Tayip Beyin şimdi “çoluğa çocuğa en az üç yerinden karışın” demesinin ardındaki gerçeği anlıyorum, belki bir gün, o da benim gibi yalnız kalmaktan korkuyor. Belki bir gün, o da torunlarının onu gökyüzündeki yıldızlar gibi yalnız kalmasından korkuyor.

Sinirli olabilir, ama çok sosyal bir insan. Cuma namazlarında, Katar Gezilerinde, İftar sofralarında, Haç Ziyaretlerinde yüzlerce kişiyle beraber. İyi ya da kötü inandıkları bir şeyler var. Tabi bazen onlar da unutuyor nelere inandıklarını. Bush’tu, dolardı derken, yine de yeri geliyor cemaat duyguları, birlik duyguları ağır basıyor.

Benimse birlik duygum bugün kurultayda basacaktı. Ama ayakkabısı sıktığı için topuğuna basan birkaç kişiyle sınırlı kaldı!

“Kaderim bu, böyle yazılmış yazım
Hiç kimsenin aşkında yoktur gözüm
Bir yalnızlık şarkısı çalar sazım
Ben yalnızım, ben yalnızım
Yalnızım”

Emine Hanım, politikada aktif. Ahsen Hanım, eşinin yanında. Hayrünissa Hanım, ısrarla first lady olarak “first my husband” diyor.
Bizim kadın kolları da mutlaka buralarda bir yerdedir. Belki bu karanlık gecede ben göremiyorum.
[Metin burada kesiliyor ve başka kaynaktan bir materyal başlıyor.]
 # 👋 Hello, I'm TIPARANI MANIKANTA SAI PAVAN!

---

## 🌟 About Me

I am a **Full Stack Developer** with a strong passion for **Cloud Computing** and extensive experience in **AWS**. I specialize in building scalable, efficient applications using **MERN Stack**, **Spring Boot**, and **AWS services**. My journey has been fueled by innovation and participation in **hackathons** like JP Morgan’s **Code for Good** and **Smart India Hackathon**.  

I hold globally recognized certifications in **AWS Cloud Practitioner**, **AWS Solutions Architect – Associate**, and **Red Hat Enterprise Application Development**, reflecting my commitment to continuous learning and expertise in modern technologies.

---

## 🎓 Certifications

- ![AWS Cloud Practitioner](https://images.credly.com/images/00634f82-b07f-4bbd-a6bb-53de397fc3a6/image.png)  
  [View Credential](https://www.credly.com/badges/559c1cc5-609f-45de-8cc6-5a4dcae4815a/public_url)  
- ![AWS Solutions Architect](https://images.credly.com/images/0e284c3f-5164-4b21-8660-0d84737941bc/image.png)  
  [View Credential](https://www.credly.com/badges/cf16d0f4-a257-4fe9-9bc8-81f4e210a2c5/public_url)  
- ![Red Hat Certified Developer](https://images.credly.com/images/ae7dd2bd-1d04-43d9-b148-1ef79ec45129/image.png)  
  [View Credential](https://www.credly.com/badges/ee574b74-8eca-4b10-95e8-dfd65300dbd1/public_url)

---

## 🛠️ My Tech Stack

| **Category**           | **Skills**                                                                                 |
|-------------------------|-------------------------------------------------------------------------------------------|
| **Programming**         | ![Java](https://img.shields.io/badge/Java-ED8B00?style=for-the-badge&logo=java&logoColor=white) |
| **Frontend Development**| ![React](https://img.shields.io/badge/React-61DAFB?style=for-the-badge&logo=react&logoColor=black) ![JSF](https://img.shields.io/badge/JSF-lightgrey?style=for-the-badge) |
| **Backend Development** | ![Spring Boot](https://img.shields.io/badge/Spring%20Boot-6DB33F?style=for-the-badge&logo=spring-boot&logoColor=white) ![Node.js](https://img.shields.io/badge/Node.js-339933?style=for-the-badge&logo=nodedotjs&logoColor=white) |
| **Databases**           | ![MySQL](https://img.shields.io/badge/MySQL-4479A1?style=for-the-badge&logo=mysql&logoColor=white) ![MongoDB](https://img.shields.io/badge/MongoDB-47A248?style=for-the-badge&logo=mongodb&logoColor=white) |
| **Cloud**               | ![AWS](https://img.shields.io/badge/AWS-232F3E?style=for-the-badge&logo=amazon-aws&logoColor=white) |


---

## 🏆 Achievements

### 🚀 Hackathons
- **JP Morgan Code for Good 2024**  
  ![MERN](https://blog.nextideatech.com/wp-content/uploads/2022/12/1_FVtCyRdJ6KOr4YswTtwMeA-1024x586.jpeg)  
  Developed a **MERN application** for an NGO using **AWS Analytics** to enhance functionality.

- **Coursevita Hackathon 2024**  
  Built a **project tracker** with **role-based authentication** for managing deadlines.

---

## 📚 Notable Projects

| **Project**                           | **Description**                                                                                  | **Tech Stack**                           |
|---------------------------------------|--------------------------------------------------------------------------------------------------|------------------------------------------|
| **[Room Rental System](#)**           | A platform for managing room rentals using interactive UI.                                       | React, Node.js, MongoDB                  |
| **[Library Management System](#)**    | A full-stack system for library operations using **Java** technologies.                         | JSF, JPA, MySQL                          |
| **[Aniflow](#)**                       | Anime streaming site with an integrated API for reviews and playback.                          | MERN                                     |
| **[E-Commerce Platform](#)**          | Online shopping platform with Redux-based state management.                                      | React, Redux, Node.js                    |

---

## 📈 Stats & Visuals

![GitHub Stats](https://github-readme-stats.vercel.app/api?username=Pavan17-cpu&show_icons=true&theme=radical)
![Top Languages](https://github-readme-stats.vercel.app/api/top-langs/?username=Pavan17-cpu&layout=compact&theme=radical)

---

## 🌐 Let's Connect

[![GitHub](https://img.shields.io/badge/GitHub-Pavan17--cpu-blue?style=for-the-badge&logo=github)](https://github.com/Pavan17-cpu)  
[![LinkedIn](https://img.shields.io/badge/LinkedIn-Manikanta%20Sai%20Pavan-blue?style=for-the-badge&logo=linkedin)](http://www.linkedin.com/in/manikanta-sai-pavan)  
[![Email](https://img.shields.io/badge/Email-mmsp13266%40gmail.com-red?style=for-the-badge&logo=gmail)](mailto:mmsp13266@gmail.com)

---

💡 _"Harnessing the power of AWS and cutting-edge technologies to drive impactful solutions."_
Bilgehan Toker’i o kadar aşağılardan aday gösterdim, listelerde kadınlarımıza o kadar haksızlık yaptım ki.
Cumhuriyet’in temeli olan kadınlar beni yalnız mı bıraktı acaba? ( C gitti)


En kalabalık 1 Mayıs’larda bile fikir ayrılıklarıyla bölünmüş kanatlar, üniversite sıralarında aynı davaya inandığı halde ayrı fraksiyonda çatışan çocuklar, demokrat sollar ve sosyal demokratlar arasında geçirdim hayatımı. Anladım ki, fazla düşünmek de iyi değilmiş. Marx şöyle mi, böyle mi derken yalnız kalıyor insan. Oysa “Allah Birdir” deyince herkes aynı safta! CHP’nin halk kanadı da karanlıkta kaldı bu gece. (H gitti)

Ama P var! Çok şükür! Parti deyince, maşallahı var. Beni seçip seçip duruyor.
Ama bu yalnızlığa bir çare bulmak gerek önce.

Adalet ve Kalkınma Partisi’ni ziyaret etsem, bana çevremdeki yalnızlığımı yenip, tekrar kitle olmayı öğretirler mi acaba?
Acaba Tayip Erdoğan’dan hala öğreneceğim çok şey mi var?

Nerede bu yıldızlar yahu? Çıldıracağım!
(Belki de yalnızlık diye tutturdum, ama gök yoktur. Bu yüzden görülmüyordur yıldızlar!)